### DATA TO PROCESS

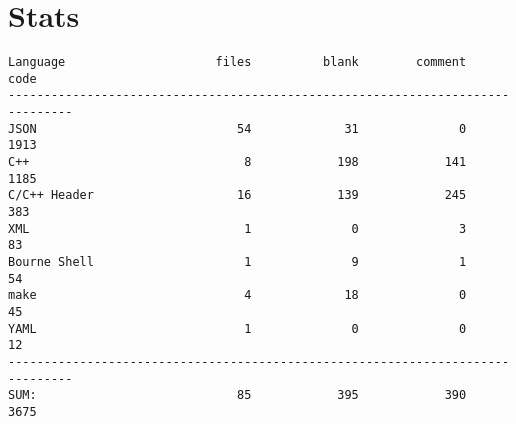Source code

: \documentclass[paper=a4, fontsize=11pt, abstract=on]{scrartcl} %
\numberwithin{equation}{section} %
\numberwithin{figure}{section} %
\numberwithin{table}{section} %
\begin{document}
\section{Stats}

\begin{verbatim}
Language                     files          blank        comment           code
-------------------------------------------------------------------------------
JSON                            54             31              0           1913
C++                              8            198            141           1185
C/C++ Header                    16            139            245            383
XML                              1              0              3             83
Bourne Shell                     1              9              1             54
make                             4             18              0             45
YAML                             1              0              0             12
-------------------------------------------------------------------------------
SUM:                            85            395            390           3675
\end{verbatim}
\end{document}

### EXERCISE GOAL
Wherever "section" occurs in the records above, copy the line it sits in.

### ANSWER TO THE EXERCISE
\numberwithin{equation}{section} %
\numberwithin{figure}{section} %
\numberwithin{table}{section} %
\section{Stats}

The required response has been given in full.